Шрифт:
Интервал:
Закладка:
Английский классик Уистен Оден высказался вполне определенно: Poetry makes nothing happen, что можно перевести как “поэзия ничем не оборачивается” или совсем вольно: “Поэзия – сотрясение воздуха”. И все же безделица поэзии для восприимчивого к ней человека иногда оборачивается эстетической радостью, даже потрясением.
Когда‐то в древности стихами (впрочем, по нынешним понятиям довольно необычными) писались священные тексты – считается, что для удобства массового запоминания наизусть. Спустя столетия поэзия опростилась и постепенно стала пристрастием и баловством, вроде спорта, коллекционирования всякой всячины или любви к путешествиям. Баловством‐то баловством, но с самыми серьезными вещами: с любовью, со смертью, со смыслом или бессмыслицей жизни и т. п.
Не только великий писатель, но и очень умный человек Лев Толстой считал, что сочинять стихи – все равно что танцевать за плугом. Он, вероятно, имел в виду, что думать на главные темы и так непросто, зачем же еще усложнять себе задачу, отвлекаясь на всякие выкрутасы – размер и рифму. Но чуткие к поэзии люди могли бы возразить, что Толстой, в общем и целом, прав, кроме тех случаев, когда он не прав.
Возьмем для примера такое философское суждение: объективный мир и человеческое мышление имеют принципиально разные начала, поэтому все попытки осмыслить устройство мироздания тщетны. Суждение как суждение – глубокое и горькое, его можно принять к сведению. Но вот как высказался на ту же тему Тютчев:
Природа – сфинкс. И тем она верней
Своим искусом губит человека,
Что, может статься, никакой от века
Загадки нет и не было у ней.
Для чувствительного читателя эти четыре строки тотчас делают отвлеченное философское предположение личным переживанием, дают возможность испытать собственную и сиюминутную эмоцию от старинной выкладки ума. А знать какую‐либо точку зрения на предмет и испытать по поводу того же предмета собственное чувство – качественно разные вещи.
Зачем мы посещаем памятные для себя места – двор детства или окрестности дачи, где жили когда‐то? Мы разве не знаем заранее, что нас там больше нет, что нет в живых многих людей, с памятью о которых связаны эти пейзажи? Или для нас новость, что время безвозвратно проходит? Всё мы прекрасно знаем, но хотим пережить этот опыт вновь, понарошку воскресить прошлое, убедиться в собственной причастности к печали и радости жизни.
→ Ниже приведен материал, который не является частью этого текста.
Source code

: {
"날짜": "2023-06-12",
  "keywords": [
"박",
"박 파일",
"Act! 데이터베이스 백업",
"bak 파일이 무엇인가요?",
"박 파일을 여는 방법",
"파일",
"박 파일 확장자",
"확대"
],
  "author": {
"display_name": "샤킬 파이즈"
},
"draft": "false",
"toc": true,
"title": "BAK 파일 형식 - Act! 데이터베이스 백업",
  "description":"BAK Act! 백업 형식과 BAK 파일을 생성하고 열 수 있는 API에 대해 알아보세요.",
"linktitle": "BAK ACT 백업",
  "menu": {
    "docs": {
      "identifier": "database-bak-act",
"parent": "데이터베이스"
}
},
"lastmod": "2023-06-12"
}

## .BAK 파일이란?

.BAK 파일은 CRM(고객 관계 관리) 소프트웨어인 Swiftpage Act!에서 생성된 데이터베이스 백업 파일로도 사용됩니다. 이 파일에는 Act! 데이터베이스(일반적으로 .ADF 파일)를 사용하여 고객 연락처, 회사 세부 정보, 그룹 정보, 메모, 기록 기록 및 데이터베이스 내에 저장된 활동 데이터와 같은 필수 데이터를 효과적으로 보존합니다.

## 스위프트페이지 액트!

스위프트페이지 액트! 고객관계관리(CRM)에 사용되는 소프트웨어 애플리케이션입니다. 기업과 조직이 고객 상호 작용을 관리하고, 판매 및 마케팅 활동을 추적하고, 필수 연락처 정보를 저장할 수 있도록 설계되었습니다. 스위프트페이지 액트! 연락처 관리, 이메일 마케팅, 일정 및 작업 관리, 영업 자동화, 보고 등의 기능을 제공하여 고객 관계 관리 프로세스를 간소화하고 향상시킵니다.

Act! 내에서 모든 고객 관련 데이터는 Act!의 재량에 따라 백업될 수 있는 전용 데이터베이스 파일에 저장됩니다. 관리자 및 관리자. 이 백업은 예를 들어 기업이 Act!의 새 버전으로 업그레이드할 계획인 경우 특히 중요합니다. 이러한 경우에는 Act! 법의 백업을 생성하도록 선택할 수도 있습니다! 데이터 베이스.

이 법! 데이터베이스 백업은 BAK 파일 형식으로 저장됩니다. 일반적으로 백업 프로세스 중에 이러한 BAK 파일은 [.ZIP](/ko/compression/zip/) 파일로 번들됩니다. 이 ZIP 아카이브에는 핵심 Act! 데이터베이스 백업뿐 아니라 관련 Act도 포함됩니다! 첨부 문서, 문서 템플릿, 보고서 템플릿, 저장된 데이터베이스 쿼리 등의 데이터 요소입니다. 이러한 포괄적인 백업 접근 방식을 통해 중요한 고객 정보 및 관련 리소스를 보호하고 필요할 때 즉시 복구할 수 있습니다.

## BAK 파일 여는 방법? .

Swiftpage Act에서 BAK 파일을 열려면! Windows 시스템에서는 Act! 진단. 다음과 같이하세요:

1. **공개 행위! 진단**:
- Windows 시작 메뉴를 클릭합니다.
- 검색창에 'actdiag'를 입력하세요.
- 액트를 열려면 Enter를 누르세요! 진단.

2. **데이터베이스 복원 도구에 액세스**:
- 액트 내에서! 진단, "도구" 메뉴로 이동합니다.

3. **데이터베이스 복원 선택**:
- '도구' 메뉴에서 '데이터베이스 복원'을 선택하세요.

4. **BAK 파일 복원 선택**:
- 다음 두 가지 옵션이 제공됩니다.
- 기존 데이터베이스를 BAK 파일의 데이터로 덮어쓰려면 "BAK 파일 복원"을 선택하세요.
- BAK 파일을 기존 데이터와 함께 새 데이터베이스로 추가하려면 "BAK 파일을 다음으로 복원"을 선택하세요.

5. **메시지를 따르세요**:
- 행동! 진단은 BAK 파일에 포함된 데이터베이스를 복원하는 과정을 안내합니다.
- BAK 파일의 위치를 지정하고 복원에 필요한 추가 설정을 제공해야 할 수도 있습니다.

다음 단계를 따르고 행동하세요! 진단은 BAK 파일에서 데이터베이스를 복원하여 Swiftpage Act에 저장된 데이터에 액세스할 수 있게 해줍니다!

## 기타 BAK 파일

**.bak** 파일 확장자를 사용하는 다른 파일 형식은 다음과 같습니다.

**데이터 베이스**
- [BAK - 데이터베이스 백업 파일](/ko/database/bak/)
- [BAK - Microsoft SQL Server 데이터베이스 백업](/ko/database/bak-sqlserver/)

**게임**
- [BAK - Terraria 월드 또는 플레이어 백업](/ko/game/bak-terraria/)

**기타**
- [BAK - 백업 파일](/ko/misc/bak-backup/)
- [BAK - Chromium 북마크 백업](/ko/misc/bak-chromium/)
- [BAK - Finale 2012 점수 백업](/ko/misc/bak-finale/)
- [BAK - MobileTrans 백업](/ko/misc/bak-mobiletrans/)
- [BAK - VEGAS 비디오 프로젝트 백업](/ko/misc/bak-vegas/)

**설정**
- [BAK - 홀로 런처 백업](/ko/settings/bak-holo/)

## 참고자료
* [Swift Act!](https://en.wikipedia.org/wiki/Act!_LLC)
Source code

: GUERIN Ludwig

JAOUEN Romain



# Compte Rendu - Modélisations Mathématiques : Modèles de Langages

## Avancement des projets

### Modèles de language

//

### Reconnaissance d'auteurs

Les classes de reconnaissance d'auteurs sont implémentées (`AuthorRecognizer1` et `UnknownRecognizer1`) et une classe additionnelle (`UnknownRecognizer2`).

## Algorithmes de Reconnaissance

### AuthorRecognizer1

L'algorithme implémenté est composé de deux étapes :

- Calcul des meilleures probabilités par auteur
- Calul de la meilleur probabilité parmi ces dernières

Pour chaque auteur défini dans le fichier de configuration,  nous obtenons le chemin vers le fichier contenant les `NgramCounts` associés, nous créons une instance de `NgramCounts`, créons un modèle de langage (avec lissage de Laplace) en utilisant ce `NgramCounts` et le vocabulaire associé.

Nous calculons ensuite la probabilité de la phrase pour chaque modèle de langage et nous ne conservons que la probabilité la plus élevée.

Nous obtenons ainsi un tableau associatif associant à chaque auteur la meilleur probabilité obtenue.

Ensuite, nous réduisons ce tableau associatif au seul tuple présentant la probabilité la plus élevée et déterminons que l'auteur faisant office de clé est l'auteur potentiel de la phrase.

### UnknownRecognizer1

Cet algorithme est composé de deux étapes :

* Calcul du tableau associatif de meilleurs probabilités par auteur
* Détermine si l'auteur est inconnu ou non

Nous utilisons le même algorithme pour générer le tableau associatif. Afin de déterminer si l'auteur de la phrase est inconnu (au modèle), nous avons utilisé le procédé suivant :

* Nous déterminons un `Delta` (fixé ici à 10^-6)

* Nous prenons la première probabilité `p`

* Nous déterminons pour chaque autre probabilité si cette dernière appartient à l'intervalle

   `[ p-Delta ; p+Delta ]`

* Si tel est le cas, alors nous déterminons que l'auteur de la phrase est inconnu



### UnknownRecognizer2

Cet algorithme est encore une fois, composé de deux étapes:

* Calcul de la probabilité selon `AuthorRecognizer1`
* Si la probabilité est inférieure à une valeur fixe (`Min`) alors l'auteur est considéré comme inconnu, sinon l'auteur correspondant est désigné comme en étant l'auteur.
Что‐то такое представляет собой и поэзия в сложившемся за последние два с половиной столетия понимании. Ее можно сравнить со снадобьем, под воздействием которого разыгрывается воображение и человек на время оказывается под обаянием какого‐либо авторского настроения или хода мысли, но при этом все‐таки отдает себе отчет, чем вызван неожиданный прилив определенных мыслей и чувств. Нечто вроде полусна на заказ.
Вот этот‐то, сродни наркотическому, эффект искусства, скорей всего, и раздражал моралиста Толстого. И он имел право на раздражение, поскольку, как мало кто, знал, с чем имеет дело.
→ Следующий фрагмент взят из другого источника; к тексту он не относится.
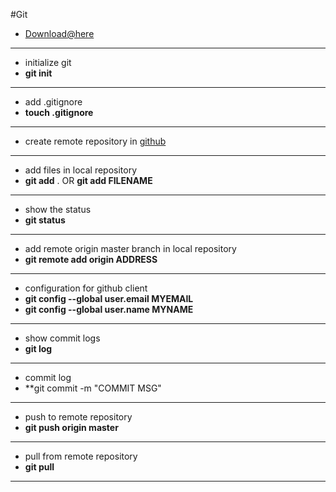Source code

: #Git

-	[Download@here](https://git-scm.com/download/win)

---

-	initialize git
-	**git init**

---

-	add .gitignore
-	**touch .gitignore**

---

-	create remote repository in [github](github.com/)

---

-	add files in local repository
-	**git add** . OR **git add FILENAME**

---

-	show the status
-	**git status**

---

-	add remote origin master branch in local repository
-	**git remote add origin ADDRESS**

---

-	configuration for github client
-	**git config --global user.email MYEMAIL**
-	**git config --global user.name MYNAME**

---

-	show commit logs
-	**git log**

---

-	commit log
-	\**git commit -m "COMMIT MSG"

---

-	push to remote repository
-	**git push origin master**

---

-	pull from remote repository
-	**git pull**

---
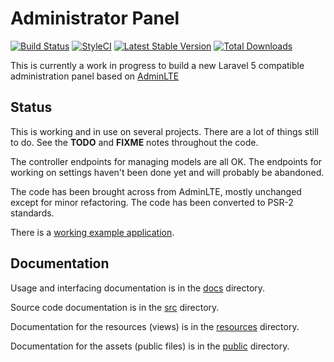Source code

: # Administrator Panel

[![Build Status](https://travis-ci.org/ddpro/admin.png?branch=master)](https://travis-ci.org/ddpro/admin)
[![StyleCI](https://styleci.io/repos/64189152/shield)](https://styleci.io/repos/64189152)
[![Latest Stable Version](https://poser.pugx.org/ddpro/admin/version.png)](https://packagist.org/packages/ddpro/admin)
[![Total Downloads](https://poser.pugx.org/ddpro/admin/d/total.png)](https://packagist.org/packages/ddpro/admin)

This is currently a work in progress to build a new Laravel 5 compatible administration panel based on [AdminLTE](https://almsaeedstudio.com/preview)

## Status

This is working and in use on several projects.  There are a lot of things still to do.
See the **TODO** and **FIXME** notes throughout the code.

The controller endpoints for managing models are all OK.
The endpoints for working on settings haven't been done yet and will probably be abandoned.

The code has been brought across from AdminLTE, mostly unchanged except for minor refactoring.  The code has been
converted to PSR-2 standards.

There is a [working example application](https://github.com/delatbabel/example).

## Documentation

Usage and interfacing documentation is in the [docs](/docs/README.md) directory.

Source code documentation is in the [src](/src/README.md) directory.

Documentation for the resources (views) is in the [resources](/resources/README.md) directory.

Documentation for the assets (public files) is in the [public](/public/README.md) directory.
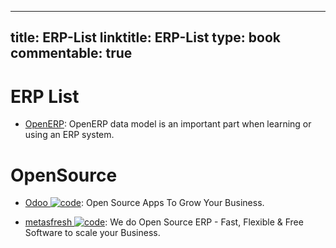 
---
title: ERP-List
linktitle: ERP-List
type: book
commentable: true
---

# ERP List

- [OpenERP](https://useopenerp.com/): OpenERP data model is an important part when learning or using an ERP system.

# OpenSource

- [Odoo ![code](https://ng-tech.icu/assets/code.svg)](https://github.com/odoo/odoo): Open Source Apps To Grow Your Business.

- [metasfresh ![code](https://ng-tech.icu/assets/code.svg)](https://github.com/metasfresh/metasfresh): We do Open Source ERP - Fast, Flexible & Free Software to scale your Business.

    
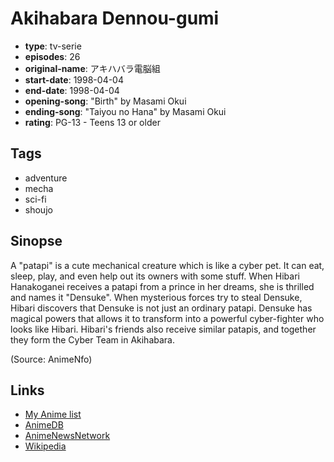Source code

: # Akihabara Dennou-gumi

-   **type**: tv-serie
-   **episodes**: 26
-   **original-name**: アキハバラ電脳組
-   **start-date**: 1998-04-04
-   **end-date**: 1998-04-04
-   **opening-song**: "Birth" by Masami Okui
-   **ending-song**: "Taiyou no Hana" by Masami Okui
-   **rating**: PG-13 - Teens 13 or older

## Tags

-   adventure
-   mecha
-   sci-fi
-   shoujo

## Sinopse

A "patapi" is a cute mechanical creature which is like a cyber pet. It can eat, sleep, play, and even help out its owners with some stuff. When Hibari Hanakoganei receives a patapi from a prince in her dreams, she is thrilled and names it "Densuke". When mysterious forces try to steal Densuke, Hibari discovers that Densuke is not just an ordinary patapi. Densuke has magical powers that allows it to transform into a powerful cyber-fighter who looks like Hibari. Hibari's friends also receive similar patapis, and together they form the Cyber Team in Akihabara.

(Source: AnimeNfo)

## Links

-   [My Anime list](https://myanimelist.net/anime/2288/Akihabara_Dennou-gumi)
-   [AnimeDB](http://anidb.info/perl-bin/animedb.pl?show=anime&aid=509)
-   [AnimeNewsNetwork](http://www.animenewsnetwork.com/encyclopedia/anime.php?id=1072)
-   [Wikipedia](http://en.wikipedia.org/wiki/Cyberteam_in_Akihabara)
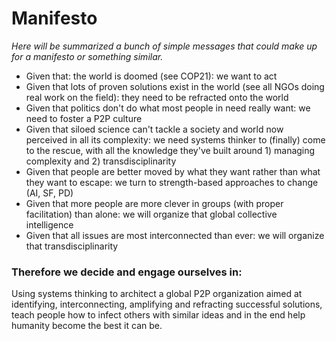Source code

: # Manifesto

*Here will be summarized a bunch of simple messages that could make up for a manifesto or something similar.*

- Given that: the world is doomed (see COP21): we want to act
- Given that lots of proven solutions exist in the world (see all NGOs doing real work on the field): they need to be refracted onto the world
- Given that politics don't do what most people in need really want: we need to foster a P2P culture
- Given that siloed science can't tackle a society and world now perceived in all its complexity: we need systems thinker to (finally) come to the rescue, with all the knowledge they've built around 1) managing complexity and 2) transdisciplinarity
- Given that people are better moved by what they want rather than what they want to escape: we turn to strength-based approaches to change (AI, SF, PD)
- Given that more people are more clever in groups (with proper facilitation) than alone: we will organize that global collective intelligence
- Given that all issues are most interconnected than ever: we will organize that transdisciplinarity

### Therefore we decide and engage ourselves in:
Using systems thinking to architect a global P2P organization aimed at identifying, interconnecting, amplifying and refracting successful solutions, teach people how to infect others with similar ideas and in the end help humanity become the best it can be.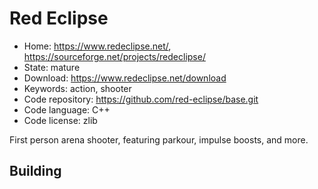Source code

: # Red Eclipse

- Home: https://www.redeclipse.net/, https://sourceforge.net/projects/redeclipse/
- State: mature
- Download: https://www.redeclipse.net/download
- Keywords: action, shooter
- Code repository: https://github.com/red-eclipse/base.git
- Code language: C++
- Code license: zlib

First person arena shooter, featuring parkour, impulse boosts, and more.

## Building
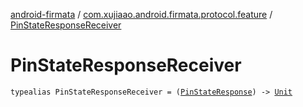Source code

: [android-firmata](../index.md) / [com.xujiaao.android.firmata.protocol.feature](index.md) / [PinStateResponseReceiver](./-pin-state-response-receiver.md)

# PinStateResponseReceiver

`typealias PinStateResponseReceiver = (`[`PinStateResponse`](-pin-state-response/index.md)`) -> `[`Unit`](https://kotlinlang.org/api/latest/jvm/stdlib/kotlin/-unit/index.html)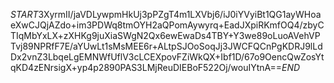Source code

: $START$3XyrmII/jaVDLywpmHkUj3pPZgT4m1LXVbj6/iJ0iYVyiBt1QG1ayWHoaeXwCJQjAZdo+im3PDWq8tmOYH2aQPomAywyrq+EadJXpiRKmfOQ4/zbyCTIqMbYxLX+zXHKg9juXiaSWgN2Qx6ewEwaDs4TBY+Y3we89oLuoAVehVPTvj89NPRfF7E/aYUwLt1sMsMEE6r+ALtpSJOoSoqJj3JWCFQCnPgKDRJ9lLdDx2vnZ3LbqeLgEMNWfUflV3cLCEXpovFZiWkQX+Ibf1D/67o9OencQwZosYtqKD4zENrsigX+yp4p2890PAS3LMjReuDIEBoF522Oj/wouIYtnA==$END$
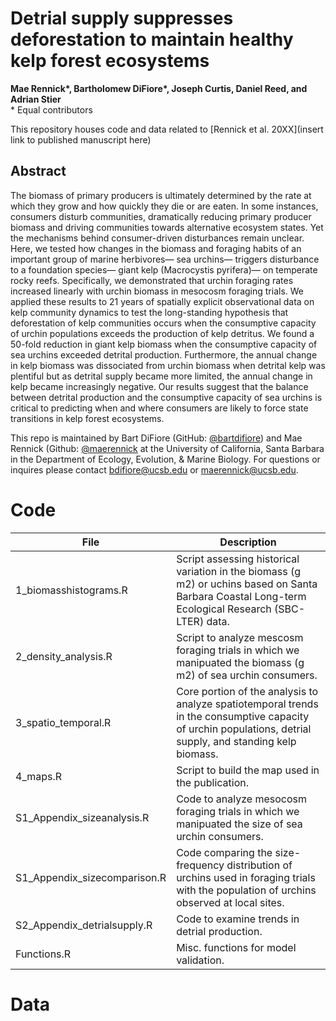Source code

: # Detrial supply suppresses deforestation to maintain healthy kelp forest ecosystems

**Mae Rennick\*, Bartholomew DiFiore\*, Joseph Curtis, Daniel Reed, and Adrian Stier**  
\* Equal contributors

This repository houses code and data related to [Rennick et al. 20XX](insert link to published manuscript here)

## Abstract
The biomass of primary producers is ultimately determined by the rate at which they grow and how quickly they die or are eaten. In some instances, consumers disturb communities, dramatically reducing primary producer biomass and driving communities towards alternative ecosystem states. Yet the mechanisms behind consumer-driven disturbances remain unclear. Here, we tested how changes in the biomass and foraging habits of an important group of marine herbivores— sea urchins— triggers disturbance to a foundation species— giant kelp (Macrocystis pyrifera)— on temperate rocky reefs. Specifically, we demonstrated that urchin foraging rates increased linearly with urchin biomass in mesocosm foraging trials. We applied these results to 21 years of spatially explicit observational data on kelp community dynamics to test the long-standing hypothesis that deforestation of kelp communities occurs when the consumptive capacity of urchin populations exceeds the production of kelp detritus. We found a 50-fold reduction in giant kelp biomass when the consumptive capacity of sea urchins exceeded detrital production. Furthermore, the annual change in kelp biomass was dissociated from urchin biomass when detrital kelp was plentiful but as detrital supply became more limited, the annual change in kelp became increasingly negative. Our results suggest that the balance between detrital production and the consumptive capacity of sea urchins is critical to predicting when and where consumers are likely to force state transitions in kelp forest ecosystems.

This repo is maintained by Bart DiFiore (GitHub: [@bartdifiore](https://github.com/bartdifiore)) and Mae Rennick (Github: [@maerennick](https://github.com/maerennick) at the University of California, Santa Barbara in the Department of Ecology, Evolution, & Marine Biology. For questions or inquires please contact bdifiore@ucsb.edu or maerennick@ucsb.edu. 

# Code

File | Description 
---|-----------
1_biomasshistograms.R | Script assessing historical variation in the biomass (g m2) or uchins based on Santa Barbara Coastal Long-term Ecological Research (SBC-LTER) data.
2_density_analysis.R | Script to analyze mescosm foraging trials in which we manipuated the biomass (g m2) of sea urchin consumers.
3_spatio_temporal.R | Core portion of the analysis to analyze spatiotemporal trends in the consumptive capacity of urchin populations, detrial supply, and standing kelp biomass.
4_maps.R | Script to build the map used in the publication.
S1_Appendix_sizeanalysis.R | Code to analyze mesocosm foraging trials in which we manipuated the size of sea urchin consumers. 
S1_Appendix_sizecomparison.R | Code comparing the size-frequency distribution of urchins used in foraging trials with the population of urchins observed at local sites. 
S2_Appendix_detrialsupply.R | Code to examine trends in detrial production.
Functions.R | Misc. functions for model validation.

# Data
Но здесь – перекресток. Если мир и человеческая жизнь в нем – урок с более или менее известным ответом, то поэзия, конечно же, помеха, потому что рассеивает внимание и отвлекает от “учебы”. При таком раскладе поэзия может пригодиться лишь в качестве наглядного пособия или мнемонического подспорья.
Но если допустить, что мир возник и существует по мановению непостижимой – личной или безличной – творческой стихии, то искусству, включая и такое бесполезное, как поэтическое, нечего стесняться: соразмерность и равновесие его шедевров пребывают, как кажется, в согласии с загадочными законами и пропорциями мироустройства.
Хочется думать, что именно это имел в виду Пушкин, когда сказал: “Поэзия выше нравственности – или, по крайней мере, совсем иное дело”.
Получается, что я так и не ответил на вынесенный в подзаголовок вопрос: “Зачем нужны стихи?” Но это, в конце‐то концов, даже утешительно: значит, поэзия – из ряда главных явлений человеческого бытия, смысл которых так и останется вечной головоломкой.
II. Всё или ничего
Выше я пытался возражать толстовскому сравнению поэзии с танцем за плугом; сейчас я собираюсь Толстому поддакивать.
Со времен романтизма поэзия добилась права не приносить ощутимой пользы, но это послабление усложнило стихотворцам задачу. Освобожденные от обязанности поставлять читателям какие‐либо положительные сведения, лирики обрекли себя на максималистский режим эстетической оценки и самооценки: либо пан – либо пропал.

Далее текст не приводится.